What is needed: Take the entries that follow and return exactly the lines from the one holding "49101-82101-701" through the one holding "dusertes on' 6 lay 15510 in comary mich to", both included. Nothing else is needed.

(Saved entries)
- Opening Delimiter -
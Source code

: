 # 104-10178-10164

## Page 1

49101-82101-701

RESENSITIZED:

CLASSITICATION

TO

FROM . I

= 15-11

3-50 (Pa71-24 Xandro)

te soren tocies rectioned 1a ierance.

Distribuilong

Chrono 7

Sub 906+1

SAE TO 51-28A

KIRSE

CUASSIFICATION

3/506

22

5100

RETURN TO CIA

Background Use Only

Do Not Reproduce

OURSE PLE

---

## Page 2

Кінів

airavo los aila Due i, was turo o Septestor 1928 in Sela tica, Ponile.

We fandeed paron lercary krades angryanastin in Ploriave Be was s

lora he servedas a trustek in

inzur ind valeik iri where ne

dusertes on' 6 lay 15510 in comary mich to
- Closing Delimiter -
- Opening Delimiter -
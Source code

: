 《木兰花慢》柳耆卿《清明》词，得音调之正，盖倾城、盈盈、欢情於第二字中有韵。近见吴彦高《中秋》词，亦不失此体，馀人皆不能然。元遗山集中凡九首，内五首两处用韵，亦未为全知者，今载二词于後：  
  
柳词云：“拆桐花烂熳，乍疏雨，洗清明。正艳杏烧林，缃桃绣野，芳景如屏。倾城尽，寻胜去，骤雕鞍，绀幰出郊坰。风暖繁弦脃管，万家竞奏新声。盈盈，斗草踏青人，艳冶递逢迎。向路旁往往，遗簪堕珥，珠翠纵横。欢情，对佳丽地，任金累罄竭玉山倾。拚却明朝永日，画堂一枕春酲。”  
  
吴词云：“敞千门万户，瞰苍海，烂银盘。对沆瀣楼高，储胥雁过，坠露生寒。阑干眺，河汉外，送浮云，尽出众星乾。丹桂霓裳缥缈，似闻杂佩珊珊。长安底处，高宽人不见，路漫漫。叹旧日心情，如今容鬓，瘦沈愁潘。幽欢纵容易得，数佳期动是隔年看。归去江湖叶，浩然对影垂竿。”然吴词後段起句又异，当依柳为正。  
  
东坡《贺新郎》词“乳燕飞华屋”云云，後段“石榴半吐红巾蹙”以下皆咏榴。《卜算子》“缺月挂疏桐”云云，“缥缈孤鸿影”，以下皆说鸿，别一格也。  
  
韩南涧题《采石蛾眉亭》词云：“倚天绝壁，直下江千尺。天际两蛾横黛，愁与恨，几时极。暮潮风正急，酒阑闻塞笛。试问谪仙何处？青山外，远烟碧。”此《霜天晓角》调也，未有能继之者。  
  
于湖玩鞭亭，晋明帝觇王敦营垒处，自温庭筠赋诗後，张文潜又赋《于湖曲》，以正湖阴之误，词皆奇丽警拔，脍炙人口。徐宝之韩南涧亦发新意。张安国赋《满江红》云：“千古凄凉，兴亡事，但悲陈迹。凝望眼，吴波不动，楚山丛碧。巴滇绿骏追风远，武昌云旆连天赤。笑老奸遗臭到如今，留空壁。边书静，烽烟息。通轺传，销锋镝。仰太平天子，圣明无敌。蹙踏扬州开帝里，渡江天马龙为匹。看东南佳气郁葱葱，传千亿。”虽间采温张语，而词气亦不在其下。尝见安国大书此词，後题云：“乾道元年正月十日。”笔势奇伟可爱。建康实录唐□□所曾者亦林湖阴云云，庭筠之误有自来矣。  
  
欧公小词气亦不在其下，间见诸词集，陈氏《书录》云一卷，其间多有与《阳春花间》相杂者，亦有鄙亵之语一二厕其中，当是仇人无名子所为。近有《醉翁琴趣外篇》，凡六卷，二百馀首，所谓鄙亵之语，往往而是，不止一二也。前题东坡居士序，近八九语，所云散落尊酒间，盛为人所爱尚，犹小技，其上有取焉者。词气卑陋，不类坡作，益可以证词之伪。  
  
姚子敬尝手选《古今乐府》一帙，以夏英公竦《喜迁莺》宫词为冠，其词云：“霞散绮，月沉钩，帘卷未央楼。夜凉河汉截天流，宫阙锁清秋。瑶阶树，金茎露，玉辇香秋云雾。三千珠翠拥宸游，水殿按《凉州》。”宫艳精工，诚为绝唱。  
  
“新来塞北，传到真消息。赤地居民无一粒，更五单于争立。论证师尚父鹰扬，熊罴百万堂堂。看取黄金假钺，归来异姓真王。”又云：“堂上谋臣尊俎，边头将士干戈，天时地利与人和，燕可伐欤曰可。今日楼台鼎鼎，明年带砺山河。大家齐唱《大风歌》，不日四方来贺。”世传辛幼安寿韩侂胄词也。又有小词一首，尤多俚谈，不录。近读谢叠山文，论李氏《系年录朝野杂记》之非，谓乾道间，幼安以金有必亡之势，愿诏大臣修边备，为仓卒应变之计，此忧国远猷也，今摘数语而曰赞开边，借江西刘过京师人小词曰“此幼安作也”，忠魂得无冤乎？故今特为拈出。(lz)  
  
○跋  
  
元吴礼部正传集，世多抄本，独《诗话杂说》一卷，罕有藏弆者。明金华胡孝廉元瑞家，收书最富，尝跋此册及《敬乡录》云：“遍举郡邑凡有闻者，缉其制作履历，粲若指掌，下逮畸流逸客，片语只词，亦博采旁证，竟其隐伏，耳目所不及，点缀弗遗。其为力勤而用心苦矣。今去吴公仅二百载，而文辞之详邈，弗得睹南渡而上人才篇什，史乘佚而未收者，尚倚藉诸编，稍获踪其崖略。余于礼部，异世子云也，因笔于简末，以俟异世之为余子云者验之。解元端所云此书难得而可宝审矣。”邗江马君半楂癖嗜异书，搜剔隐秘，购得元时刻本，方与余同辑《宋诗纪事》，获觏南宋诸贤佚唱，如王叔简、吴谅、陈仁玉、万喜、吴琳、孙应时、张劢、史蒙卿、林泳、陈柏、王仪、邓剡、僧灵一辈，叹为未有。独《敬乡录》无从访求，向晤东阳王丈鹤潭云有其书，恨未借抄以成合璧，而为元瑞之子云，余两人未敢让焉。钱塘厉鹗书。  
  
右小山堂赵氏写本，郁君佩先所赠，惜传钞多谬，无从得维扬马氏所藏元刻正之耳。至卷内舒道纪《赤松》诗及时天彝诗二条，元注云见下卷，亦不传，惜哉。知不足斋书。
- Closing Delimiter -
Solution:
49101-82101-701

RESENSITIZED:

CLASSITICATION

TO

FROM . I

= 15-11

3-50 (Pa71-24 Xandro)

te soren tocies rectioned 1a ierance.

Distribuilong

Chrono 7

Sub 906+1

SAE TO 51-28A

KIRSE

CUASSIFICATION

3/506

22

5100

RETURN TO CIA

Background Use Only

Do Not Reproduce

OURSE PLE

---

## Page 2

Кінів

airavo los aila Due i, was turo o Septestor 1928 in Sela tica, Ponile.

We fandeed paron lercary krades angryanastin in Ploriave Be was s

lora he servedas a trustek in

inzur ind valeik iri where ne

dusertes on' 6 lay 15510 in comary mich to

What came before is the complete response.